(Montréal) L’APTS, qui représente 60 000 travailleurs dans les centres jeunesse, les hôpitaux et autres établissements de santé, vient d’enclencher le processus en vue de consulter ses membres sur un mandat de grève.

Lia Lévesque
La Presse Canadienne

L’Alliance du personnel professionnel et technique de la santé et des services sociaux (APTS) a en effet réussi à faire approuver par le Tribunal administratif du travail sa « liste modèle » des services essentiels à maintenir en cas de débrayage. Les listes de services pour les autres établissements s’inspirent de cette liste modèle.

Pour l’APTS, il s’agissait de la première étape à franchir avant de procéder, au début de l’année, à la consultation de ses membres sur un mandat de grève.

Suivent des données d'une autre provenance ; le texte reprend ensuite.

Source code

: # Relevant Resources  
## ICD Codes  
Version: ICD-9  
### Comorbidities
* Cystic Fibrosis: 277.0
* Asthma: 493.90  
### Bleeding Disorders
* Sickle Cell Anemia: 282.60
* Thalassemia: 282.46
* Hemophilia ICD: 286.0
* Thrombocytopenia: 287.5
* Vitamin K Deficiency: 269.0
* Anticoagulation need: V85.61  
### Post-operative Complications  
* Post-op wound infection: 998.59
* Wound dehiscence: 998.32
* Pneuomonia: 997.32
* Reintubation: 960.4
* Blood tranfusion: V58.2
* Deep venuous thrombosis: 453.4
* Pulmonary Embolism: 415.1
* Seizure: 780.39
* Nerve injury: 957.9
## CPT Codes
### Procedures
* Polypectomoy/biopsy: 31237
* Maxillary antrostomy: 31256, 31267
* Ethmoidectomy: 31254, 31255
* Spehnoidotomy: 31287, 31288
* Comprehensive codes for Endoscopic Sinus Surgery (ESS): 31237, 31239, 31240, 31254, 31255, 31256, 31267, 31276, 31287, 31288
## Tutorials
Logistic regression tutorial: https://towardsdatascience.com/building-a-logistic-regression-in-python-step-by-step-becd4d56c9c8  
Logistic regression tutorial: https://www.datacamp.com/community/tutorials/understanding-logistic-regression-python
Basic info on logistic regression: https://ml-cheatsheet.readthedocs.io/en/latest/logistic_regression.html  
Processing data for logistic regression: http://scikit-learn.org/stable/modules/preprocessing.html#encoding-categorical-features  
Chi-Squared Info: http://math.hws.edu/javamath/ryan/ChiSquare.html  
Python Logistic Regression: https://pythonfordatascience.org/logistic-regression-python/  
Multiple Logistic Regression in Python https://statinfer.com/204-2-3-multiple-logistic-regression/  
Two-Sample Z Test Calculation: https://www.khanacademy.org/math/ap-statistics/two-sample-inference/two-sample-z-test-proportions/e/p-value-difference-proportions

« La grève, c’est un moyen ultime. La grève si nécessaire, oui, et on est en train de franchir les étapes pour y arriver, mais pas nécessairement la grève », a résumé en entrevue avec La Presse Canadienne, mardi, la présidente de l’APTS, Andrée Poirier.

Elle n’a pu préciser encore quelle forme de débrayage elle soumettra à ses membres lors de sa consultation, à savoir des journées séparées ou consécutives. Il est encore trop tôt pour le dire.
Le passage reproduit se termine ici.